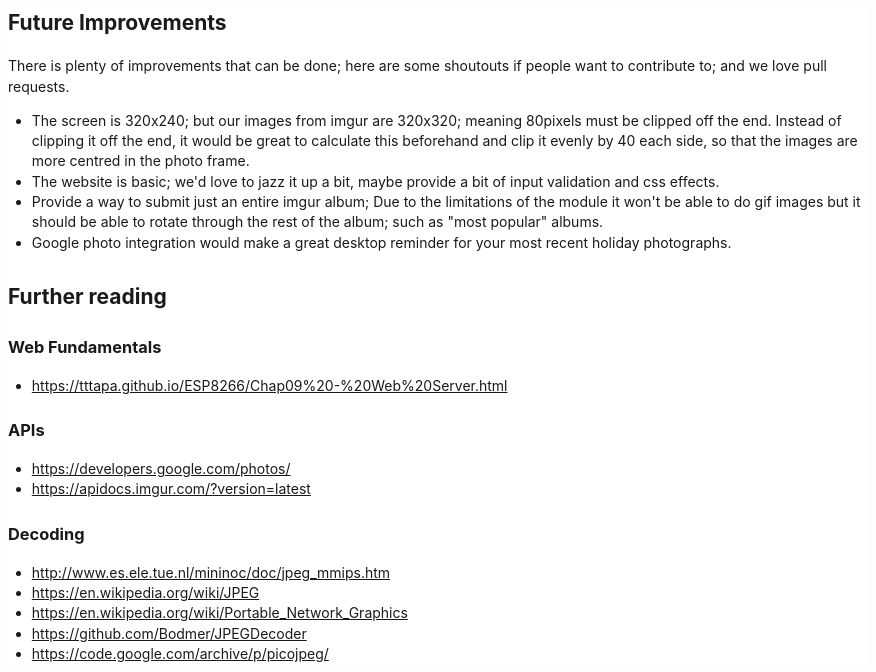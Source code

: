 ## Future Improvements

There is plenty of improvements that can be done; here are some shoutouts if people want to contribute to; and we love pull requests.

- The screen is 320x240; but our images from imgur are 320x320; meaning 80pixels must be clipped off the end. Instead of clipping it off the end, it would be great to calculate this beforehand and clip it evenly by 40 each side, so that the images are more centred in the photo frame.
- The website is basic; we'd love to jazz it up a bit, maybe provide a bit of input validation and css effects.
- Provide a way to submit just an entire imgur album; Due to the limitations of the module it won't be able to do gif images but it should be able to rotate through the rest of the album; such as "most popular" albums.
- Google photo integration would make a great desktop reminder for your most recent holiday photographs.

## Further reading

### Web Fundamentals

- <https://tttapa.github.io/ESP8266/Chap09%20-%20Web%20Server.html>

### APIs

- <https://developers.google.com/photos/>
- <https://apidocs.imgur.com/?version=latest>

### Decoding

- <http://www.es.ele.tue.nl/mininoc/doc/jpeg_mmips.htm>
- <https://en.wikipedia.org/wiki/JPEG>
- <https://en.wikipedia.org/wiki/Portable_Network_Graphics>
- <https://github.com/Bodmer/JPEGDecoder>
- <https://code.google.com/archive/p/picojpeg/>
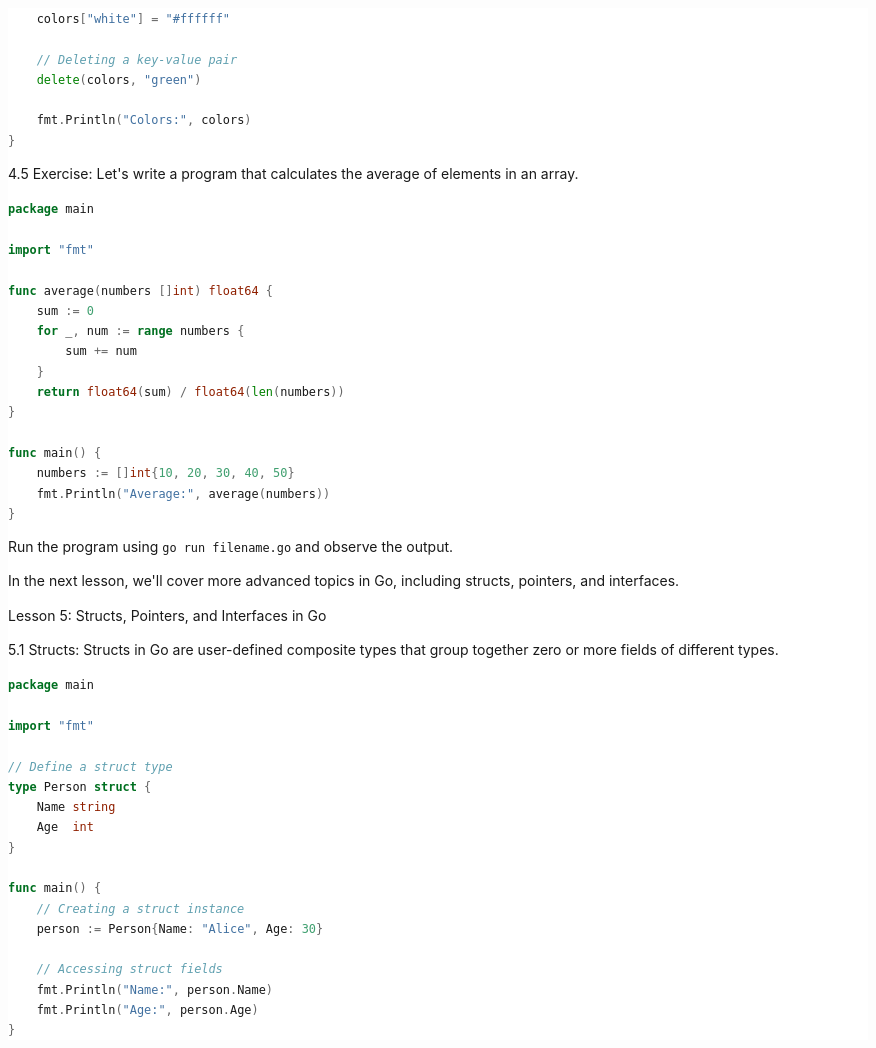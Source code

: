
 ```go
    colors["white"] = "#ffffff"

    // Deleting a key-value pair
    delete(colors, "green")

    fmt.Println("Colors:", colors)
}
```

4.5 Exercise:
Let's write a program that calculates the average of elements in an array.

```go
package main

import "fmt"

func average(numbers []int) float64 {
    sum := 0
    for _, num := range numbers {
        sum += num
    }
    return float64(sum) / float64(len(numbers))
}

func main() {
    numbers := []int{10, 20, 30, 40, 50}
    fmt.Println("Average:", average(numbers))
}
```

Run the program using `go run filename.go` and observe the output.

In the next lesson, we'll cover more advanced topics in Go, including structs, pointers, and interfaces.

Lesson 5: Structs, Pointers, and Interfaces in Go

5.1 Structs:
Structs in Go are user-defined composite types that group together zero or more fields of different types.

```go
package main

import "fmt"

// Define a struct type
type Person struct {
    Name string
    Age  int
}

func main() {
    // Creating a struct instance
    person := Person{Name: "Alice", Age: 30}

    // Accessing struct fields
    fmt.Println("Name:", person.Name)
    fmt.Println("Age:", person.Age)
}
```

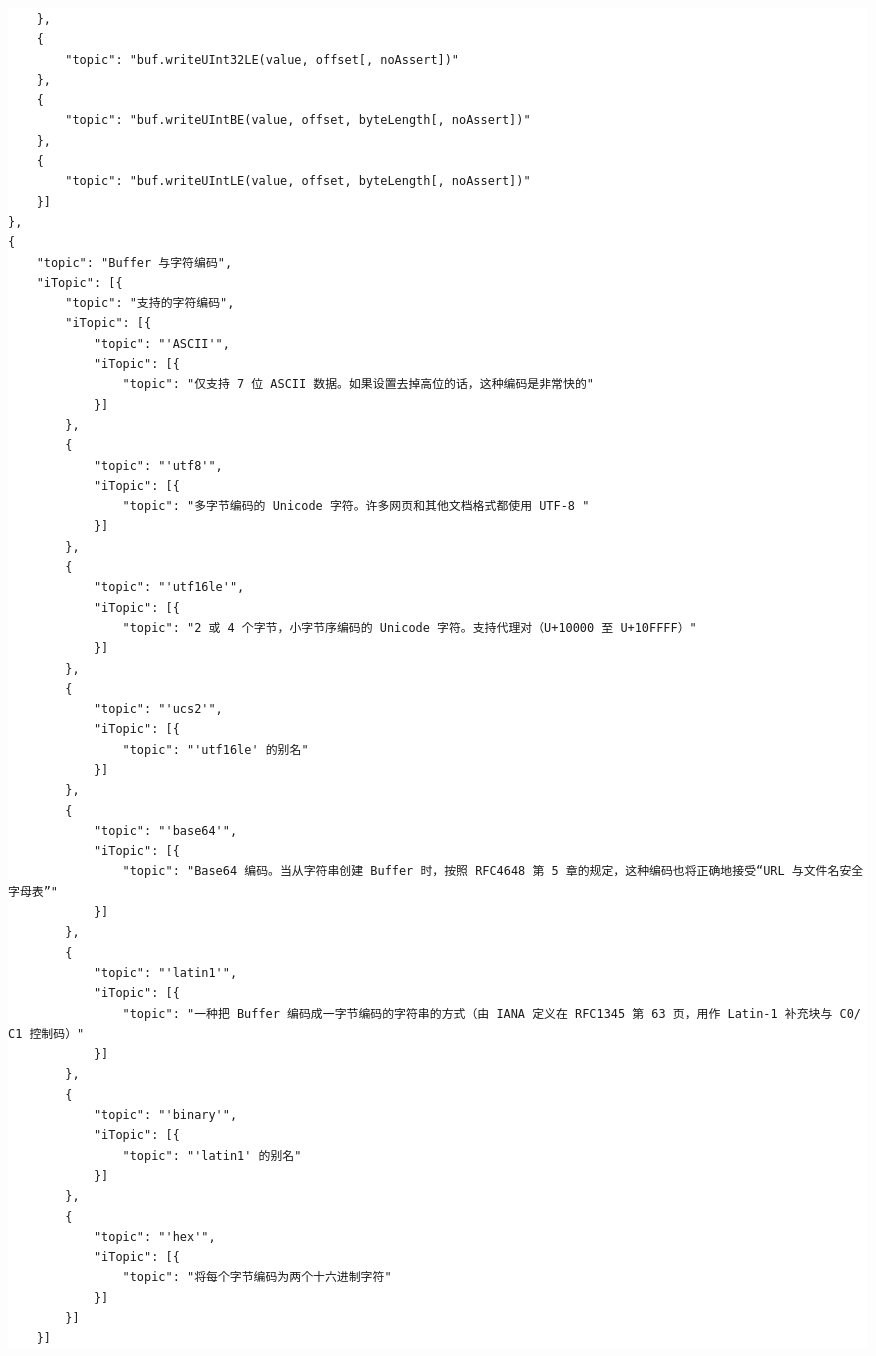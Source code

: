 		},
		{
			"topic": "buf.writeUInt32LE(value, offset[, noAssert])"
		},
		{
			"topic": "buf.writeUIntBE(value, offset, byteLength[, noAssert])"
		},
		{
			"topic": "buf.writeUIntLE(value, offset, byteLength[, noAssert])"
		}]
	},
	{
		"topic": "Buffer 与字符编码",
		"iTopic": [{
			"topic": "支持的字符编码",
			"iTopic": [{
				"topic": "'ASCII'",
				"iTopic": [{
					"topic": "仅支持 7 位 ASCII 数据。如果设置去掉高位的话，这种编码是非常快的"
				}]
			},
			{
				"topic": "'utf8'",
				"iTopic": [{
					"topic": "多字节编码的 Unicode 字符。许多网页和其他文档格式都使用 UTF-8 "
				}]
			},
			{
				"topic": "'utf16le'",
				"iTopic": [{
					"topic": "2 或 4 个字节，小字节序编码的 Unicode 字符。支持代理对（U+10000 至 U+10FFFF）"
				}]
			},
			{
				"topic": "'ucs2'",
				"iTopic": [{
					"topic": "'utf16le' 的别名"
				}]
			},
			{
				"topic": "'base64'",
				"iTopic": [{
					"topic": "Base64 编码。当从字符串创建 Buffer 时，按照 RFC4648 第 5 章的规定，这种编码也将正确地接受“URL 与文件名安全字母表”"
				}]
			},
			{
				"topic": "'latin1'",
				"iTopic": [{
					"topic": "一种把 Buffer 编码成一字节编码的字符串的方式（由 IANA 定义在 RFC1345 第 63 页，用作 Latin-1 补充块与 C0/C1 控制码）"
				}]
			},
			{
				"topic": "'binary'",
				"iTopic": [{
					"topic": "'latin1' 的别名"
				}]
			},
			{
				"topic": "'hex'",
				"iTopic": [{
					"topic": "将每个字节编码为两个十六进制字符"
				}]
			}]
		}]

· · · ·

● Activity:
Each line above that holds the string "ASCII" should be copied and shown.

● Result of the exercise:
				"topic": "'ASCII'",
					"topic": "仅支持 7 位 ASCII 数据。如果设置去掉高位的话，这种编码是非常快的"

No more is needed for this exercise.